Abstract: This article explores three epidemic episodes in 1950s Bolivia: a typhus outbreak in Oruro in September 1954, a typhoid outbreak in Cochabamba in January 1956, and a polio outbreak along the Bolivia-Argentine border in March 1956. Each case discusses state-imposed quarantine and sanitation measures, using newspaper reports and editorials, letters to health officials, and government publications to document institutional responses to these epidemic episodes and people's reactions. Through press coverage, the article analyzes praise and critiques of government responses to these epidemics to assess what measures public health authorities implemented, how effective they were, and how Bolivians felt about their political and medical leadership during these crises. These case studies evidence that Bolivians did not respond uniformly to government containment policies, and responses varied by region and disease. They also demonstrate that quarantines are effective even if not always popular, and that the public's perception of the measures' efficacy and implementation impact their feelings about state legitimacy. Finally, they show that disease outbreaks create opportunities for citizens to critique government officials and push for improvements to public health.

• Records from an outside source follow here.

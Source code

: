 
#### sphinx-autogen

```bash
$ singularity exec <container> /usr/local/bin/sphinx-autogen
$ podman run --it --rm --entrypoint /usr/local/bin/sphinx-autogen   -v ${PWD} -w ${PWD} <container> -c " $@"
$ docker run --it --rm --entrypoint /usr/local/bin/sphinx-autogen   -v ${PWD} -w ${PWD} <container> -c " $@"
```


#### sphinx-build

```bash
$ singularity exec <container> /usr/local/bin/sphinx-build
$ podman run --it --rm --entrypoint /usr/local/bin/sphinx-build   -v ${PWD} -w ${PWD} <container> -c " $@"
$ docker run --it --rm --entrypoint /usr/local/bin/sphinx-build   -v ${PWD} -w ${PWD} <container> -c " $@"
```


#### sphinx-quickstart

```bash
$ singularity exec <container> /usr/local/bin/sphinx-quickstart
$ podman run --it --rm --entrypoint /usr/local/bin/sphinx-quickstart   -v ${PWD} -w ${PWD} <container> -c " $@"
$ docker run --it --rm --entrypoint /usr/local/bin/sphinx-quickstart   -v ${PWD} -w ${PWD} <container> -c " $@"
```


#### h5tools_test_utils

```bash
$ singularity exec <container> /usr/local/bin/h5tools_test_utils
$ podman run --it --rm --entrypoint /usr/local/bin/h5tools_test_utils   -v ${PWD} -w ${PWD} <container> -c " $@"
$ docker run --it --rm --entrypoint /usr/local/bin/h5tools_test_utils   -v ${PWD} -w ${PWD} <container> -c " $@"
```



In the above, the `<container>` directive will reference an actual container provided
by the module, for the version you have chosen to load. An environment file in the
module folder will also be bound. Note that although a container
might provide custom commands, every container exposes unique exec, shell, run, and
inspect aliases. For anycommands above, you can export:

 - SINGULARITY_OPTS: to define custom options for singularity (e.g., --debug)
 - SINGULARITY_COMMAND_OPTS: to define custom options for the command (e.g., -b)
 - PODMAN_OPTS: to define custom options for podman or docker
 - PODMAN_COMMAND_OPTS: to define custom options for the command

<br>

While examining the 1950's, the themes of outbreaks, quarantines, and questioning political and medical leadership are ripped from headlines today. Along with several other historians, Pacino was hosted on a recent episode of the "Historias Podcast" to connect their research to current-day Bolivia. The panel explores such critical actors and elements as the military, miners, cruceño elites, and public health in contemporary Bolivia by placing them in broader historical arcs to present a complex picture of this Andean nation. You can listen to the complete podcast here or below.

"As the world currently reels from a global pandemic, it is easy to feel isolated, scared, and uncertain. Yet, as my research shows, people in the past have faced infectious disease outbreaks and crises of state legitimacy, and societies have emerged from them, although not always unscathed. Epidemics can exacerbate social divisions and aggravate political tensions, but these crisis moments can also create opportunities to change society for the better. It is too early to know how the current pandemic will end, but the lessons of the past are, and will continue to be, useful for understanding the present moment."

Dr. Pacino regularly teaches classes on modern Latin America for interested students.